DataEval approaches data integrity through four complementary tools:
Duplicates for redundancy detection, Outliers for anomaly
identification, label_errors() for detecting mislabeled samples, and
label_stats() for auditing label distribution structure. Both
Duplicates and Outliers can operate on raw image statistics;
Outliers can additionally operate on embeddings
from a pre-trained feature extractor, and Duplicates can use
embedding-based clustering as a third detection mode alongside its hash methods.
Taxonomy of data noise¶
Redundancy and duplication¶
A duplicate is any sample that is identical or near-identical to another sample already in the dataset. Near-duplicates include images with minor lighting shifts, JPEG re-compression artifacts, slight crops of the same underlying scene, or rotated and flipped versions of the same image.
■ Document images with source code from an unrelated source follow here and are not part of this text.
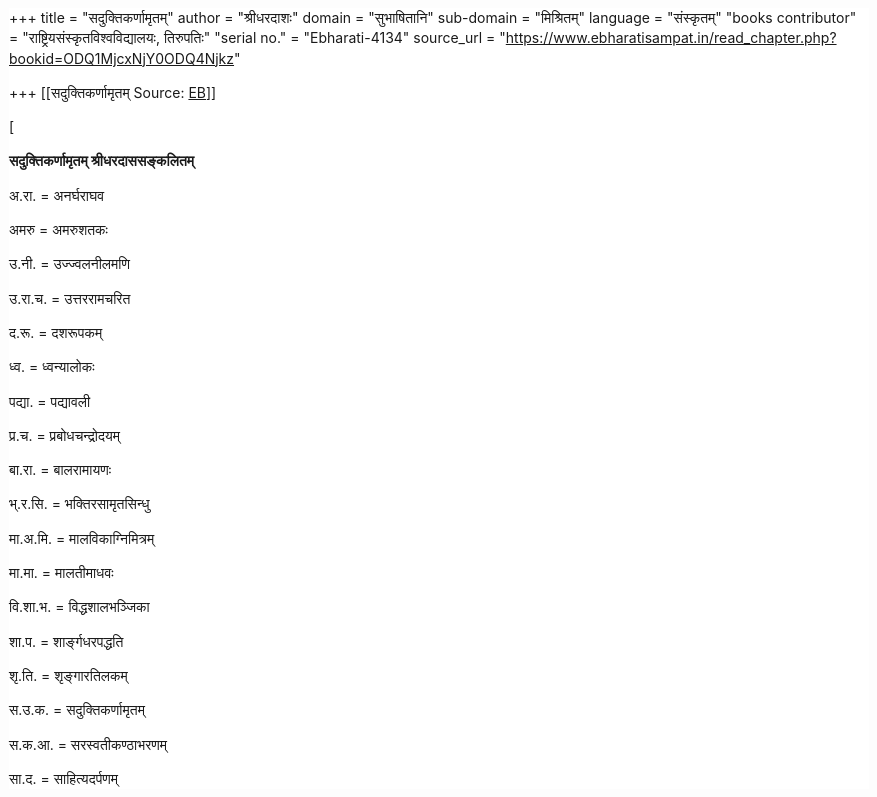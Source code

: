 +++
title = "सदुक्तिकर्णामृतम्"
author = "श्रीधरदाशः"
domain = "सुभाषितानि"
sub-domain = "मिश्रितम्"
language = "संस्कृतम्"
"books contributor" = "राष्ट्रियसंस्कृतविश्वविद्यालयः, तिरुपतिः"
"serial no." = "Ebharati-4134"
source_url = "https://www.ebharatisampat.in/read_chapter.php?bookid=ODQ1MjcxNjY0ODQ4Njkz"

+++
[[सदुक्तिकर्णामृतम्	Source: [EB](https://www.ebharatisampat.in/read_chapter.php?bookid=ODQ1MjcxNjY0ODQ4Njkz)]]

\[











**सदुक्तिकर्णामृतम् श्रीधरदाससङ्कलितम्**





अ.रा. = अनर्घराघव

अमरु = अमरुशतकः

उ.नी. = उज्ज्वलनीलमणि

उ.रा.च. = उत्तररामचरित

द.रू. = दशरूपकम्

ध्व. = ध्वन्यालोकः

पद्या. = पद्यावली

प्र.च. = प्रबोधचन्द्रोदयम्

बा.रा. = बालरामायणः

भ्.र.सि. = भक्तिरसामृतसिन्धु

मा.अ.मि. = मालविकाग्निमित्रम्

मा.मा. = मालतीमाधवः

वि.शा.भ. = विद्धशालभञ्जिका

शा.प. = शार्ङ्गधरपद्धति

शृ.ति. = शृङ्गारतिलकम्

स.उ.क. = सदुक्तिकर्णामृतम्

स.क.आ. = सरस्वतीकण्ठाभरणम्

सा.द. = साहित्यदर्पणम्
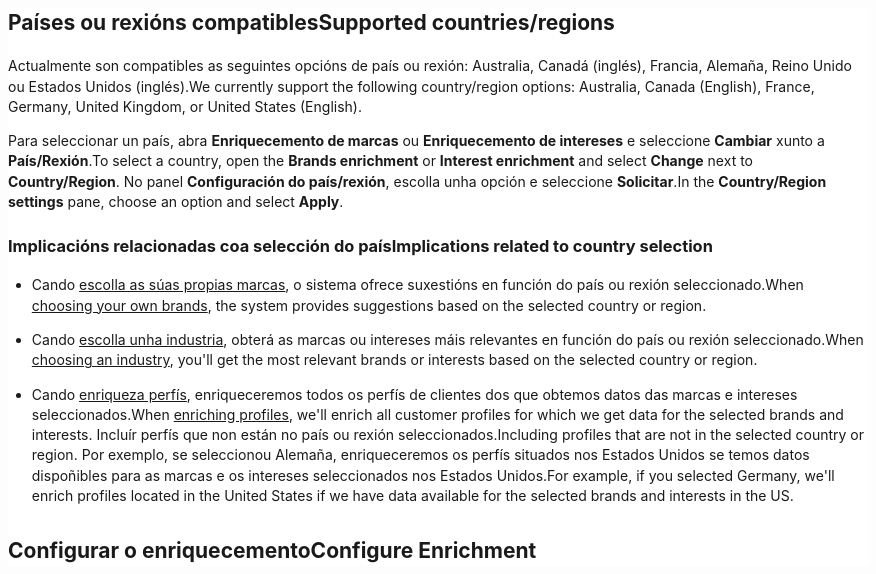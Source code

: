 ## <a name="supported-countriesregions"></a><span data-ttu-id="fa5d4-130">Países ou rexións compatibles</span><span class="sxs-lookup"><span data-stu-id="fa5d4-130">Supported countries/regions</span></span>

<span data-ttu-id="fa5d4-131">Actualmente son compatibles as seguintes opcións de país ou rexión: Australia, Canadá (inglés), Francia, Alemaña, Reino Unido ou Estados Unidos (inglés).</span><span class="sxs-lookup"><span data-stu-id="fa5d4-131">We currently support the following country/region options: Australia, Canada (English), France, Germany, United Kingdom, or United States (English).</span></span>

<span data-ttu-id="fa5d4-132">Para seleccionar un país, abra **Enriquecemento de marcas** ou **Enriquecemento de intereses** e seleccione **Cambiar** xunto a **País/Rexión**.</span><span class="sxs-lookup"><span data-stu-id="fa5d4-132">To select a country, open the **Brands enrichment** or **Interest enrichment** and select **Change** next to **Country/Region**.</span></span> <span data-ttu-id="fa5d4-133">No panel **Configuración do país/rexión**, escolla unha opción e seleccione **Solicitar**.</span><span class="sxs-lookup"><span data-stu-id="fa5d4-133">In the **Country/Region settings** pane, choose an option and select **Apply**.</span></span>

### <a name="implications-related-to-country-selection"></a><span data-ttu-id="fa5d4-134">Implicacións relacionadas coa selección do país</span><span class="sxs-lookup"><span data-stu-id="fa5d4-134">Implications related to country selection</span></span>

- <span data-ttu-id="fa5d4-135">Cando [escolla as súas propias marcas](#define-your-brands-or-interests), o sistema ofrece suxestións en función do país ou rexión seleccionado.</span><span class="sxs-lookup"><span data-stu-id="fa5d4-135">When [choosing your own brands](#define-your-brands-or-interests), the system provides suggestions based on the selected country or region.</span></span>

- <span data-ttu-id="fa5d4-136">Cando [escolla unha industria](#define-your-brands-or-interests), obterá as marcas ou intereses máis relevantes en función do país ou rexión seleccionado.</span><span class="sxs-lookup"><span data-stu-id="fa5d4-136">When [choosing an industry](#define-your-brands-or-interests), you'll get the most relevant brands or interests based on the selected country or region.</span></span>

- <span data-ttu-id="fa5d4-137">Cando [enriqueza perfís](#refresh-enrichment), enriqueceremos todos os perfís de clientes dos que obtemos datos das marcas e intereses seleccionados.</span><span class="sxs-lookup"><span data-stu-id="fa5d4-137">When [enriching profiles](#refresh-enrichment), we'll enrich all customer profiles for which we get data for the selected brands and interests.</span></span> <span data-ttu-id="fa5d4-138">Incluír perfís que non están no país ou rexión seleccionados.</span><span class="sxs-lookup"><span data-stu-id="fa5d4-138">Including profiles that are not in the selected country or region.</span></span> <span data-ttu-id="fa5d4-139">Por exemplo, se seleccionou Alemaña, enriqueceremos os perfís situados nos Estados Unidos se temos datos dispoñibles para as marcas e os intereses seleccionados nos Estados Unidos.</span><span class="sxs-lookup"><span data-stu-id="fa5d4-139">For example, if you selected Germany, we'll enrich profiles located in the United States if we have data available for the selected brands and interests in the US.</span></span>

## <a name="configure-enrichment"></a><span data-ttu-id="fa5d4-140">Configurar o enriquecemento</span><span class="sxs-lookup"><span data-stu-id="fa5d4-140">Configure Enrichment</span></span>
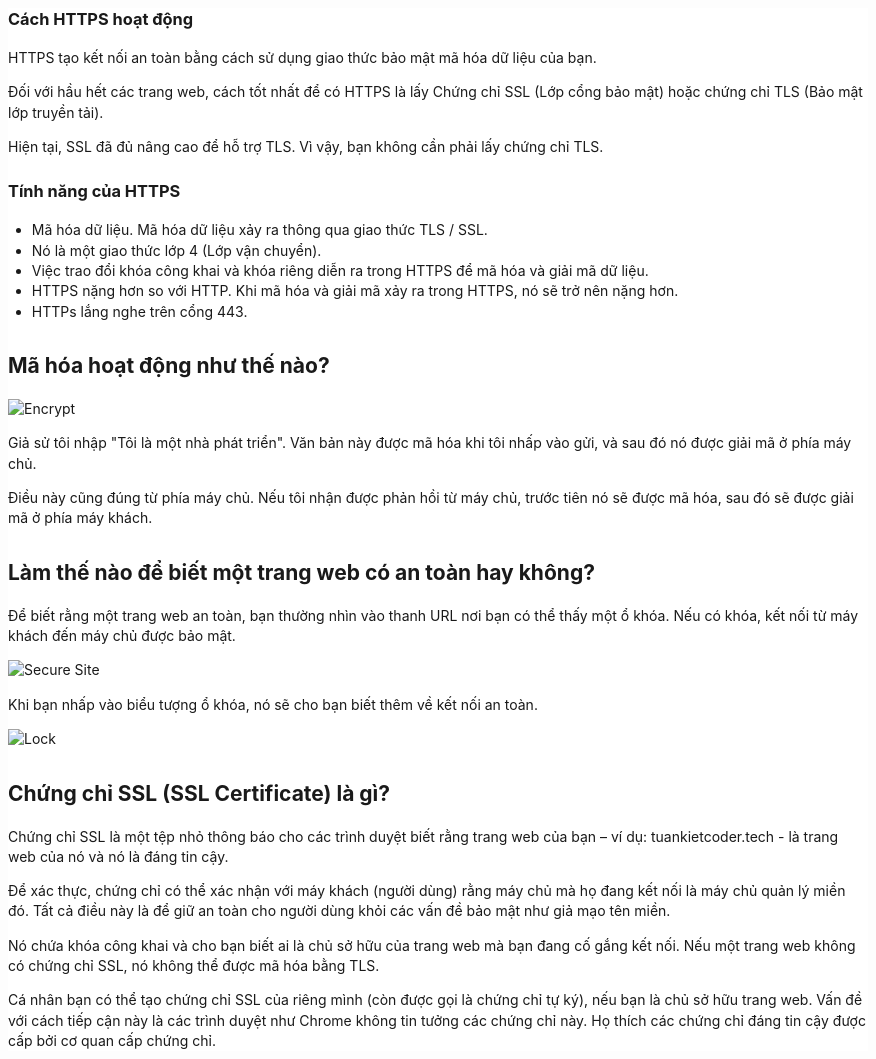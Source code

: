 ### Cách HTTPS hoạt động

HTTPS tạo kết nối an toàn bằng cách sử dụng giao thức bảo mật mã hóa dữ liệu của bạn.

Đối với hầu hết các trang web, cách tốt nhất để có HTTPS là lấy Chứng chỉ SSL (Lớp cổng bảo mật) hoặc chứng chỉ TLS (Bảo mật lớp truyền tải).

Hiện tại, SSL đã đủ nâng cao để hỗ trợ TLS. Vì vậy, bạn không cần phải lấy chứng chỉ TLS.

### Tính năng của HTTPS

- Mã hóa dữ liệu. Mã hóa dữ liệu xảy ra thông qua giao thức TLS / SSL.
- Nó là một giao thức lớp 4 (Lớp vận chuyển).
- Việc trao đổi khóa công khai và khóa riêng diễn ra trong HTTPS để mã hóa và giải mã dữ liệu.
- HTTPS nặng hơn so với HTTP. Khi mã hóa và giải mã xảy ra trong HTTPS, nó sẽ trở nên nặng hơn.
- HTTPs lắng nghe trên cổng 443.

## Mã hóa hoạt động như thế nào?

![Encrypt](https://user-images.githubusercontent.com/33565767/180215739-5e731309-eda1-4993-927c-c9daa400c3c5.png)

Giả sử tôi nhập "Tôi là một nhà phát triển". Văn bản này được mã hóa khi tôi nhấp vào gửi, và sau đó nó được giải mã ở phía máy chủ.

Điều này cũng đúng từ phía máy chủ. Nếu tôi nhận được phản hồi từ máy chủ, trước tiên nó sẽ được mã hóa, sau đó sẽ được giải mã ở phía máy khách.

## Làm thế nào để biết một trang web có an toàn hay không?

Để biết rằng một trang web an toàn, bạn thường nhìn vào thanh URL nơi bạn có thể thấy một ổ khóa. Nếu có khóa, kết nối từ máy khách đến máy chủ được bảo mật.

![Secure Site](https://user-images.githubusercontent.com/33565767/178449484-738fb908-901d-4a61-9f8f-fa5a39029012.png)

Khi bạn nhấp vào biểu tượng ổ khóa, nó sẽ cho bạn biết thêm về kết nối an toàn.

![Lock](https://user-images.githubusercontent.com/33565767/180213859-21460cfa-6a8c-484e-81e5-5dba4fc31f2a.png)

## Chứng chỉ SSL (SSL Certificate) là gì?

Chứng chỉ SSL là một tệp nhỏ thông báo cho các trình duyệt biết rằng trang web của bạn – ví dụ: tuankietcoder.tech - là trang web của nó và nó là đáng tin cậy.

Để xác thực, chứng chỉ có thể xác nhận với máy khách (người dùng) rằng máy chủ mà họ đang kết nối là máy chủ quản lý miền đó. Tất cả điều này là để giữ an toàn cho người dùng khỏi các vấn đề bảo mật như giả mạo tên miền.

Nó chứa khóa công khai và cho bạn biết ai là chủ sở hữu của trang web mà bạn đang cố gắng kết nối. Nếu một trang web không có chứng chỉ SSL, nó không thể được mã hóa bằng TLS.

Cá nhân bạn có thể tạo chứng chỉ SSL của riêng mình (còn được gọi là chứng chỉ tự ký), nếu bạn là chủ sở hữu trang web. Vấn đề với cách tiếp cận này là các trình duyệt như Chrome không tin tưởng các chứng chỉ này. Họ thích các chứng chỉ đáng tin cậy được cấp bởi cơ quan cấp chứng chỉ.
The training impact of redundancy is well established. When a sample appears multiple times, the model receives repeated gradient updates from information it has already processed. This creates two compounding problems. First, redundant samples inflate the effective size of the training set without adding new signal, making training less compute-efficient. Second — and more importantly for T&E — duplicate samples in a validation set cause its metrics to be non-representative. If 30% of your validation images are near-duplicates of training images, your reported accuracy is not a valid estimate of out-of-distribution generalization.
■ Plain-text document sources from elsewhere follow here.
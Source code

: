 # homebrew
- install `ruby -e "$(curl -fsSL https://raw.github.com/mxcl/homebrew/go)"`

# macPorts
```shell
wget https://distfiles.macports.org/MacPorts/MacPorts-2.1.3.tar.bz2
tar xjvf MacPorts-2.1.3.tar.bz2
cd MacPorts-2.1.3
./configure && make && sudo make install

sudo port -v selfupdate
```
Birodkar et al. (2019) demonstrated that large benchmark datasets contain substantial rates of semantic redundancy, and that removing it does not degrade — and in some cases improves — model performance.
This is not an argument against data augmentation. Augmentation and deduplication address different problems and operate at different points in the pipeline. Deduplication is a pre-training step applied to the raw dataset: removing near-duplicates before splitting reduces the risk of accidental train/validation leakage and ensures that held-out metrics reflect genuine generalization. Runtime augmentation — applied to the clean, split dataset during training — introduces controlled variation that the model has not already memorized, which is precisely what improves generalization. The two practices are complementary, not competing.
Statistical outliers and semantic anomalies¶
Not all anomalous samples are the same, and the distinction matters for how you handle them.
Statistical outliers are samples that fall at the extreme edges of a measurable distribution — an extremely overexposed image, a frame with near-zero entropy, a dimension ratio far outside the norm for the dataset. These samples may or may not be semantically valid. A statistically extreme image might be a rare but operationally important edge case, or it might be a broken sensor frame. The statistical test alone cannot tell you which; it can only flag the sample for inspection.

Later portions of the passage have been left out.